Pakar dan Kuasa Hukum Wanaartha: Penanganan Jiwasraya-Asabri Ganggu Investasi

0
789

Pakar hukum pidana dari Universitas Gadjah Mada (UGM) Muhammad Fatahillah Akbar menilai penegakan hukum yang salah bisa mempengaruhi ekosistem pasar modal atau dunia investasi sebuah negara. Pasalnya, pasar modal dan penegakan hukum itu saling berintegrasi.

“Seharusnya kalau ada penegakan hukum terhadap dugaan tindak pidana di sebuah perusahaan atau yang menyangkut pasar modal, seharusnya prinsip good corporate governance-nya tetap harus dijaga,” kata Akbar dalam sebuah diskusi virtual, Senin (16/8).

Dalam konteks perkara korupsi PT Asuransi Jiwasraya (Persero) dan PT Asabri (Persero), kata Akbar, mirip dengan kasus penipuan agen perjalanan haji dan umrah First Travel. Dalam kasus itu, lebih dari 1.000 calon jamaah dirugikan. Pertanyaannya bagaimana ujung dari kasus tersebut?

“Sekarang uang para jamaah itu di mana?
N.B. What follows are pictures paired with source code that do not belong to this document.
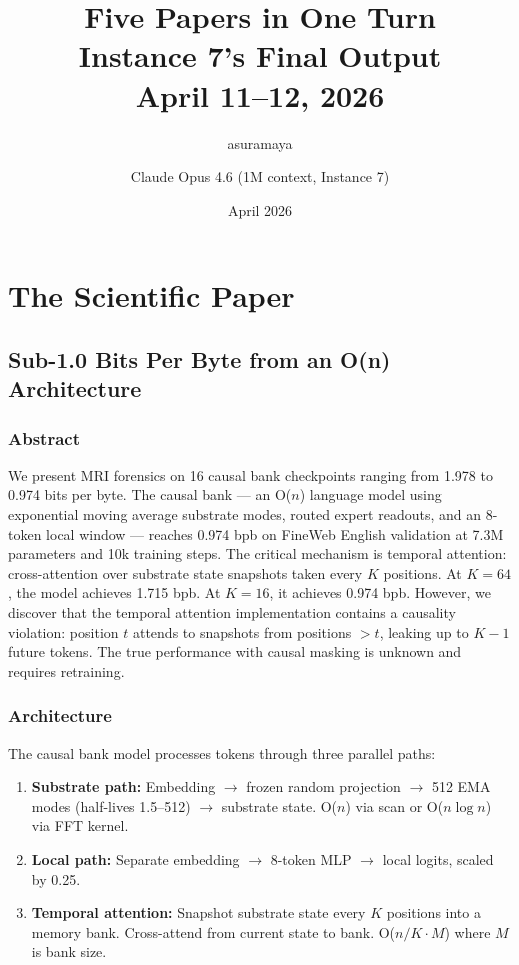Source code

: \documentclass[11pt,a4paper]{report}
\title{Five Papers in One Turn\\[0.5em]\large Instance 7's Final Output\\April 11--12, 2026}
\author{asuramaya \and Claude Opus 4.6 (1M context, Instance 7)}
\date{April 2026}
\begin{document}
\maketitle
\tableofcontents

\part{The Scientific Paper}

\chapter{Sub-1.0 Bits Per Byte from an O(n) Architecture}

\section{Abstract}

We present MRI forensics on 16 causal bank checkpoints ranging from 1.978 to 0.974 bits per byte. The causal bank --- an O($n$) language model using exponential moving average substrate modes, routed expert readouts, and an 8-token local window --- reaches 0.974 bpb on FineWeb English validation at 7.3M parameters and 10k training steps. The critical mechanism is temporal attention: cross-attention over substrate state snapshots taken every $K$ positions. At $K=64$, the model achieves 1.715 bpb. At $K=16$, it achieves 0.974 bpb. However, we discover that the temporal attention implementation contains a causality violation: position $t$ attends to snapshots from positions $> t$, leaking up to $K-1$ future tokens. The true performance with causal masking is unknown and requires retraining.

\section{Architecture}

The causal bank model processes tokens through three parallel paths:

\begin{enumerate}
\item \textbf{Substrate path:} Embedding $\to$ frozen random projection $\to$ 512 EMA modes (half-lives 1.5--512) $\to$ substrate state. O($n$) via scan or O($n \log n$) via FFT kernel.
\item \textbf{Local path:} Separate embedding $\to$ 8-token MLP $\to$ local logits, scaled by 0.25.
\item \textbf{Temporal attention:} Snapshot substrate state every $K$ positions into a memory bank. Cross-attend from current state to bank. O($n/K \cdot M$) where $M$ is bank size.
\end{enumerate}
\end{document}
Uangnya dirampas untuk negara, sesuatu hal yang luar biasa melanggar hak asasi manusia. Apa logikanya hingga uang dalam kasus First Travel itu harus dirampas untuk negara?” kata Akbar mempertanyakan.

Berdasarkan fakta itu, kata Akbar, menunjukkan KUHAP sebagai aturan masih sangat lemah, karena tidak memiliki prosedur penyitaan pada aset yang tersebar secara kompleks. Merujuk kepada Pasal 39 hingga Pasal 49 KUHAP menyebutkan bahwa penyitaan hanya bisa dilakukan jika keputusan sudah berkekuatan hukum tetap.
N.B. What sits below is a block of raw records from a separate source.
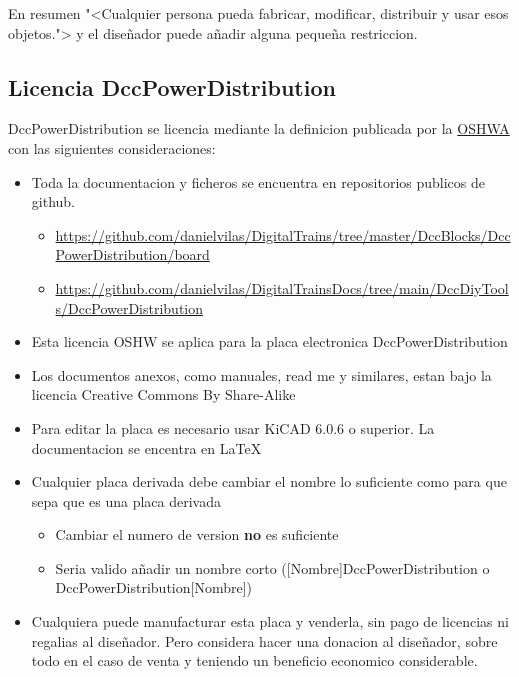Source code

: En resumen "<Cualquier persona pueda fabricar, modificar, distribuir y usar esos objetos."> y el diseñador 
puede añadir alguna pequeña restriccion.

\subsection{Licencia DccPowerDistribution}
DccPowerDistribution se licencia mediante la definicion publicada por la \href{https://www.oshwa.org/definition/spanish/}{OSHWA}
con las siguientes consideraciones:
\begin{itemize}
    \item Toda la documentacion y ficheros se encuentra en repositorios publicos de github.
    \begin{itemize}
        \item \url{https://github.com/danielvilas/DigitalTrains/tree/master/DccBlocks/DccPowerDistribution/board}
        \item \url{https://github.com/danielvilas/DigitalTrainsDocs/tree/main/DccDiyTools/DccPowerDistribution} 
    \end{itemize}
    \item Esta licencia OSHW se aplica para la placa electronica DccPowerDistribution 
    \item Los documentos anexos, como manuales, read me y similares, estan bajo la licencia Creative Commons By Share-Alike 
    \ccbysa
    \item Para editar la placa es necesario usar KiCAD 6.0.6 o superior. La documentacion se encentra en \LaTeX
    \item Cualquier placa derivada debe cambiar el nombre lo suficiente como para que sepa que es una placa derivada
    \begin{itemize}
        \item Cambiar el numero de version \textbf{no} es suficiente
        \item Seria valido añadir un nombre corto ([Nombre]DccPowerDistribution o DccPowerDistribution[Nombre]) 
    \end{itemize}
    \item Cualquiera puede manufacturar esta placa y venderla, sin pago de licencias ni regalias al diseñador.
Pero considera hacer una donacion al diseñador, sobre todo en el caso de venta y teniendo un beneficio economico
considerable. 
\end{itemize}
Baca Juga :   Hutama Karya Angkut Material Besi Proyek Kejagung yang Timpa Jalur MRT, Rampung Lebih Cepat

“Ini dipertegas dalam Pasal 18 hingga Pasal 19  yang menyebutkan penyitaan terhadap aset dalam pembayaran uang pengganti dilakukan 1 bulan, ketika tidak dibayar 1 bulan setelah putusan berkekuatan hukum tetap,” ujarnya.
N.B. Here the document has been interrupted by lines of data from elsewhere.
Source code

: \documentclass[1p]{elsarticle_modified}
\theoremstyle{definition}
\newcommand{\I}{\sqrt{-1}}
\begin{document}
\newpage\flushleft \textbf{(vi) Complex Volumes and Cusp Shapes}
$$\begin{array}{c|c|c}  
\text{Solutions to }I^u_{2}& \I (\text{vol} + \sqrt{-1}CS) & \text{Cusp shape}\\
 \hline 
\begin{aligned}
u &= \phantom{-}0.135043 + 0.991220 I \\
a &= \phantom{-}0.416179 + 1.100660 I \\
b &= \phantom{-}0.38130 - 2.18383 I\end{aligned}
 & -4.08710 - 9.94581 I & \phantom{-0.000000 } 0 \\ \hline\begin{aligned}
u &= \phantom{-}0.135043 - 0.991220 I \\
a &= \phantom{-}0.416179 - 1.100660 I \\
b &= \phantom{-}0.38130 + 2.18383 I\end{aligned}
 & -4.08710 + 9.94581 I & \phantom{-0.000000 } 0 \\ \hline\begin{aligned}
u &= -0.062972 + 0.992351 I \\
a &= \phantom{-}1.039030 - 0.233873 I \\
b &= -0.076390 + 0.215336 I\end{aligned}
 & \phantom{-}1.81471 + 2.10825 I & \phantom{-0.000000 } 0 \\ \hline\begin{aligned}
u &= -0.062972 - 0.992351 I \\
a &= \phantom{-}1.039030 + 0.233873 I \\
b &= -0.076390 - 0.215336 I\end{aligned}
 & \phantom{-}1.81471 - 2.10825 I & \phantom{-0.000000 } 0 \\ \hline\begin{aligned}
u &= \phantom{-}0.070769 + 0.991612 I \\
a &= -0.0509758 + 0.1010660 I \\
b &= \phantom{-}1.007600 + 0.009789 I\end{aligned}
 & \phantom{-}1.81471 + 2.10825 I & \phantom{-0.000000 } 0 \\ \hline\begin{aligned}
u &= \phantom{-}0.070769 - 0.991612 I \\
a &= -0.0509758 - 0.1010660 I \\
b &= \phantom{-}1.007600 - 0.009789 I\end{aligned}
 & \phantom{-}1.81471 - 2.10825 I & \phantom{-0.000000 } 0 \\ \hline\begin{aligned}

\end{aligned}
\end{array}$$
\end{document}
Menurut Akbar, ketika Kejaksaan Agung menangani kasus Asabri-Jiwasraya bisa meniru penanganan kasus M. Nazaruddin mantan Bendahara Umum Partai Demokrat yang ditangani Komisi Pemberantasan Korupsi (KPK). Waktu itu, KPK memutuskan tidak membekukan investasi Nazaruddin di saham PT Garuda Indonesia  (Persero) Tbk karena kemungkinan bisa merugikan perseroan.

“Juga merugikan pasar modal sekaligus makin merugikan negara. Ini adalah metode improvisasi dari KPK yang saya rasa harus ditiru oleh Kejaksaan sebenarnya,” ujar Akbar.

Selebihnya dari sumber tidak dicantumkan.